Né en 1792 en pleine période révolutionnaire Louis Dejean n’avait rien au départ pour devenir directeur de cirques. Mais grâce à son sens des affaires, à son flair pour saisir les opportunités et aux aléas de l’histoire, ce simple garçon boucher a réussi à bâtir un empire dans le monde du spectacle et à porter au XIX° le cirque français au pinacle.
Son épopée commence en 1811 par une faillite ; celle de son patron. Le jeune Louis, il est alors âgé de 19 ans, rachète l’affaire puis à 27 ans à la tête d’un joli pécule il décide de se lancer dans les affaires. Dans un premier temps il achète à Paris un terrain situé faubourg du Temple, terrain sur lequel se trouve le Cirque Olympique des Franconi. Puis 7 ans après il fait l’acquisition de cette salle de spectacles au bord du dépôt de bilan. Ne connaissant pas le milieu de la piste Louis Dejean s’entoure de deux spécialistes, Adolphe Franconi et Ferdinand Laloue qui connaissent parfaitement la gestion de ce genre d’établissement en leur promettant à chacun, en cas de succès le tiers des bénéfices. Inutile de préciser que Franconi et Laloue s’investissent complètement dans cette entreprise et que le résultat est au bout.
L’époque où vit Dejean avec l’arrivée de Louis-Philippe sur le trône de France est celle du faste et des distractions mondaines. Aussi le Roi accorde à Dejean l’autorisation de dresser au carré Marigny un chapiteau, qui se transformera rapidement en cirque en planches. Puis dans le cadre des transformations de Paris, Dejean demande à l’architecte Jacques-Ignace Hittorf de construire un cirque en pierres, qui selon les aléas des régimes politiques se nommera cirque des Champs-Elysées, cirque de l’Impératrice, cirque National, ou cirque d’Eté (voir blog23/02/2011). Mais Louis Dejean ne se contente pas de gérer 2 cirques (Olympique l’hiver et Champs-Elysées l’été) il veut des programmes fastueux et marquants. Ainsi l’orchestre de ses cirques ne compte pas moins de 40 musiciens, les meilleures écuyères (Caroline Loyo, Pauline Cuzent, Virginie Kenebel…) sont conviées sur ses pistes ainsi que les artistes les plus réputés : le clown Jean-Baptiste Auriol (voir blog30/04/2012) ou l’écuyer François Baucher (voir13/03/2012)... Toutes et tous sont pensionnaires généralement pour une année chez Dejean car en plus il organise des tournées en Europe. Et même à Berlin où sa troupe obtient un triomphe il fait construire le premier cirque en dur, qui sera quelques années plus tard repris par son grand rival outre-Rhin, Ernst Renz.

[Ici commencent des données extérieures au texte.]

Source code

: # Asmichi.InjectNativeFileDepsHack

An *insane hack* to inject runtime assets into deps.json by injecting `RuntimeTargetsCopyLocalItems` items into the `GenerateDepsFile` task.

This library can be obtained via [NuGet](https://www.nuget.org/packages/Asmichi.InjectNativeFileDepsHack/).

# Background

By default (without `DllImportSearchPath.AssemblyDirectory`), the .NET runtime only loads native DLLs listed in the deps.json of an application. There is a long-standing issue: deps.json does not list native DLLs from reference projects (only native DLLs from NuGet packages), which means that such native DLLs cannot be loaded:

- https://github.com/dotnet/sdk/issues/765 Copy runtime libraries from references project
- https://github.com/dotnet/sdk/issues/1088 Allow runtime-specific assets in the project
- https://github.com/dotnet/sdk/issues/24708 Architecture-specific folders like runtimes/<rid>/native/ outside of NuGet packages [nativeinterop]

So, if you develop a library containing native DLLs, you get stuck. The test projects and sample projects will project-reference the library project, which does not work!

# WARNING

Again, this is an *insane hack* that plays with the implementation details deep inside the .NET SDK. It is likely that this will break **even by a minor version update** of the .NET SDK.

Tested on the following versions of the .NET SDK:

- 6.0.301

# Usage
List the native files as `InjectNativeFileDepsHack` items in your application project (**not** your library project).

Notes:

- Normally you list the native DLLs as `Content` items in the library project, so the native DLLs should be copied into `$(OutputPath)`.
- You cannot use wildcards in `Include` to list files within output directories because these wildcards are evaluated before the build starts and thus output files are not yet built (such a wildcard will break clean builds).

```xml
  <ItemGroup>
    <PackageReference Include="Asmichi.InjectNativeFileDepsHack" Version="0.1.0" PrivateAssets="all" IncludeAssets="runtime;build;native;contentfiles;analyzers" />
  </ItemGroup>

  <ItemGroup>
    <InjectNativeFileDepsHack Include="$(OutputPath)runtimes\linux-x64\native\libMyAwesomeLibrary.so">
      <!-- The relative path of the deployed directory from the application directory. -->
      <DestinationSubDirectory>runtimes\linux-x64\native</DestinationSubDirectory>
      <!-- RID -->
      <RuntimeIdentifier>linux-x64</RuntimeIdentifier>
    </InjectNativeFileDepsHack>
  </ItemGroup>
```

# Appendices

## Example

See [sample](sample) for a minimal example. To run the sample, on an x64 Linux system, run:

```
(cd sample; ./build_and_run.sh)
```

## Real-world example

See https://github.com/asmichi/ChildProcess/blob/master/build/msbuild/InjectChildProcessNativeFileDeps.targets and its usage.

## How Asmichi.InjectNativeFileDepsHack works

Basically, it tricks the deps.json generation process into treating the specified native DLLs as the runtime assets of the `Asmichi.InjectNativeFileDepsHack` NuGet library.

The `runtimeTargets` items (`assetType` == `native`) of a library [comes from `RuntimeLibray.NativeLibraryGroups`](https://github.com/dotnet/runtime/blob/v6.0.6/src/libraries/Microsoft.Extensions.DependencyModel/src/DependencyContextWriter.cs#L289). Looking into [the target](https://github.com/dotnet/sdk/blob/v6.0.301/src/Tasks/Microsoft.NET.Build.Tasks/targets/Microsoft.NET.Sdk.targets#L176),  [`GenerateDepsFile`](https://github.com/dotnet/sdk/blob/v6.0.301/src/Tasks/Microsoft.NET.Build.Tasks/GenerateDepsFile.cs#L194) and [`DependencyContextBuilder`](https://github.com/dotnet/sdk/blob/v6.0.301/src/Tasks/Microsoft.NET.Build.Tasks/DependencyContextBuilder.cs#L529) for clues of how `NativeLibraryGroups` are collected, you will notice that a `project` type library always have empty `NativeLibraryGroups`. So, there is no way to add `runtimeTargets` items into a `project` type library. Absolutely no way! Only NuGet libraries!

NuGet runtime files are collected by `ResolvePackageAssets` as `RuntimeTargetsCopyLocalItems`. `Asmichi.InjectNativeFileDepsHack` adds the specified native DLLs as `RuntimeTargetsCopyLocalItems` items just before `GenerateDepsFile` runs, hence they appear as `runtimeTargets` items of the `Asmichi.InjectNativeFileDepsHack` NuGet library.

Enfin le 18 décembre 1851, Louis Dejean, directeur du cirque d’été il a revendu l’Olympique, obtient de la part du duc de Morny, le ministre de l’intérieur, l’autorisation d’implanter à Paris rue Amelot un nouveau cirque d’hiver, qui sera inauguré par l’Empereur Napoléon III en personne 11 décembre 1852. A cette époque cette salle de 4 000 places est baptisée Cirque Napoléon. Il faut bien glorifier le pouvoir en place ! Le futur Cirque d’Hiver de Paris (voir blog25/02/2011) est construit selon les plans de Jacques Ignace Hittorff déjà architecte du cirque d’été. Et c’est dans cette salle temple de l’art équestre et des pantomimes patriotiques que se produit en 1859 un jeune trapéziste toulousain, Jules Léotard (voir blog01/05/2012) inventeur du trapèze volant.
Jusqu’à 84 ans Louis Dejean proposera dans ces cirques les programmes les plus riches, avec les artistes les plus célèbres accompagnés par des orchestres symphoniques. En 1876 il se retire et laissent ses salles aux Franconi, qui à leur tour écriront le deuxième chapitre de l’histoire du Cirque d’Hiver de Paris.
Louis Dejean décède le 12 octobre 1879 et laisse l’image d’un directeur de cirques ayant porté au plus haut le nom du cirque français.